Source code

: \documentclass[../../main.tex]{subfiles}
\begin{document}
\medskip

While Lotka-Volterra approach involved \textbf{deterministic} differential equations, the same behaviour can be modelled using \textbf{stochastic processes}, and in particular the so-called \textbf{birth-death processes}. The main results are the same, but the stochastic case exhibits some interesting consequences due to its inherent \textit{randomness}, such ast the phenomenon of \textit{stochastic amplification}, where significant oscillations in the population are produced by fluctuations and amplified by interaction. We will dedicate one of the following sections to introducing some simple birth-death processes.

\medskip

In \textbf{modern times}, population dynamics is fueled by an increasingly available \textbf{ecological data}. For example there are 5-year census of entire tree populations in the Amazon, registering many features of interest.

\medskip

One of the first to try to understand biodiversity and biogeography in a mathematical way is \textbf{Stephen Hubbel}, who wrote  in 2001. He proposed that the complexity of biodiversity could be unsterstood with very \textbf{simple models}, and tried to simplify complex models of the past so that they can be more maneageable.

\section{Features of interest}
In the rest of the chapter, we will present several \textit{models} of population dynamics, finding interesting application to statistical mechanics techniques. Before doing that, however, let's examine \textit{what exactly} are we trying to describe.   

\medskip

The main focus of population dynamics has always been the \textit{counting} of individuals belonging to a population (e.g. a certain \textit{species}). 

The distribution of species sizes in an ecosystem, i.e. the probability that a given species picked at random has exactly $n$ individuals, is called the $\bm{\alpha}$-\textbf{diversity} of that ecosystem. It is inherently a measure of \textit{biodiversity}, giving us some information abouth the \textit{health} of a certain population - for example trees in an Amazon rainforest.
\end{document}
──────────
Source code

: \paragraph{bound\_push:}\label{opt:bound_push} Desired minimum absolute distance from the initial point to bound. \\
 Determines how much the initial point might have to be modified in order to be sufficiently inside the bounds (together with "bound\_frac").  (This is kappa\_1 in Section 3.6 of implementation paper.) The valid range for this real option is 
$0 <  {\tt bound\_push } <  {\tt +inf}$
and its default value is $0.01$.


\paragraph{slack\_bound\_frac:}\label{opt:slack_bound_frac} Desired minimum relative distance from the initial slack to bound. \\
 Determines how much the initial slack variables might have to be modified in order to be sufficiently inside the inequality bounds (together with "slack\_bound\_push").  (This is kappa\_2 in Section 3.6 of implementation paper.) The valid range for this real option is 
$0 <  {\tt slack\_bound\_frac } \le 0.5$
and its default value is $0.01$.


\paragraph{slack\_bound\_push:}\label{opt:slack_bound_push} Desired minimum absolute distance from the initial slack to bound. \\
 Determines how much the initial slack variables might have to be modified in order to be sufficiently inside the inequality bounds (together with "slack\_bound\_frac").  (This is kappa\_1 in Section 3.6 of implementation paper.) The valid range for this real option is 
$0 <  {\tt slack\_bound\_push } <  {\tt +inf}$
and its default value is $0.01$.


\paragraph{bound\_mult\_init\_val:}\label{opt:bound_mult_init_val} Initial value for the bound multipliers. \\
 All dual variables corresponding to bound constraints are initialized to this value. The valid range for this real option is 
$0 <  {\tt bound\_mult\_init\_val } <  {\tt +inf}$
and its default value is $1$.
──────────
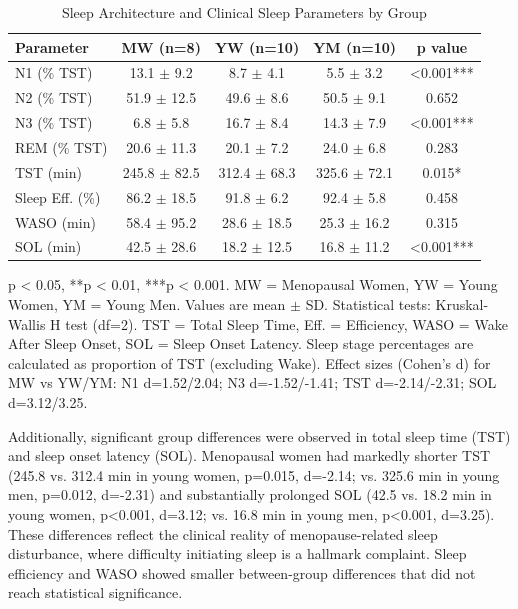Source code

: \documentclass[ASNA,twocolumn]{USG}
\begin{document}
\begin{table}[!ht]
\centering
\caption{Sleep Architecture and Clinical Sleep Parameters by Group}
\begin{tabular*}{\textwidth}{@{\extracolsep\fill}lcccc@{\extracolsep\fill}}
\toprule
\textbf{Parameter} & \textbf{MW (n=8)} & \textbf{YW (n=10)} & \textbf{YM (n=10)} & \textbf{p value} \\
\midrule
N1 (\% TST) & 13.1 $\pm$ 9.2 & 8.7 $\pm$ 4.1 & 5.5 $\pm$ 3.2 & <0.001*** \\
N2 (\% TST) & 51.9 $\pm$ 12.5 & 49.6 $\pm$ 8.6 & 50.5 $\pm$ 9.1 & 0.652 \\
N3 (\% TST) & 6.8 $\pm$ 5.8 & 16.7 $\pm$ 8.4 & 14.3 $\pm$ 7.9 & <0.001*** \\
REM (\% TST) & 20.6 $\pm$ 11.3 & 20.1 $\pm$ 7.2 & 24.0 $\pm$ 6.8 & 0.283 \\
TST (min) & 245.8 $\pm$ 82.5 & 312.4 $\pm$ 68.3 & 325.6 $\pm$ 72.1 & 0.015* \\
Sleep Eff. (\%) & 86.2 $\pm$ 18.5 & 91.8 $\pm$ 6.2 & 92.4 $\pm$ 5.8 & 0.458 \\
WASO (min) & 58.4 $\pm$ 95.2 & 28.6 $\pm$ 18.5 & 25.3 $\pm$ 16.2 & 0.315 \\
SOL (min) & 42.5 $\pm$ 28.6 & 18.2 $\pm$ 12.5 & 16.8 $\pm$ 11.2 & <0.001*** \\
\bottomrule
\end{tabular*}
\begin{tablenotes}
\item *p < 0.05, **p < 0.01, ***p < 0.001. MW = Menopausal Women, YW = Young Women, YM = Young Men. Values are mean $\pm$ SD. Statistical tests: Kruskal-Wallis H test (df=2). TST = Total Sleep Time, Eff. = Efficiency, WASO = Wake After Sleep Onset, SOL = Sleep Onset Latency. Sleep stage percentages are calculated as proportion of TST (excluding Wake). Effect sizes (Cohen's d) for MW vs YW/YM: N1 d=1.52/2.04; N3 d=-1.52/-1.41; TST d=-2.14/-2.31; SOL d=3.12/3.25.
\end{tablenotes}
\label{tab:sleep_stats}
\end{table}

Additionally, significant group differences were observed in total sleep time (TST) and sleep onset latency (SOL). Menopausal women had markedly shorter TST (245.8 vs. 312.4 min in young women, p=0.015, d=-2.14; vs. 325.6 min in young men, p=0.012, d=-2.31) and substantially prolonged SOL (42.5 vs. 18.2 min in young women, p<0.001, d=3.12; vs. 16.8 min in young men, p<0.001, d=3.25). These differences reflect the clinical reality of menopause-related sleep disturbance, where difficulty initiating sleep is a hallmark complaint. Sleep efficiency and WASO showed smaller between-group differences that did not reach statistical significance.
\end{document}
──────────
**About this exercise:** Copy every line from the records above that contains the string "documentclass".

**Output of the task:**
: \documentclass[../../main.tex]{subfiles}
: \documentclass[ASNA,twocolumn]{USG}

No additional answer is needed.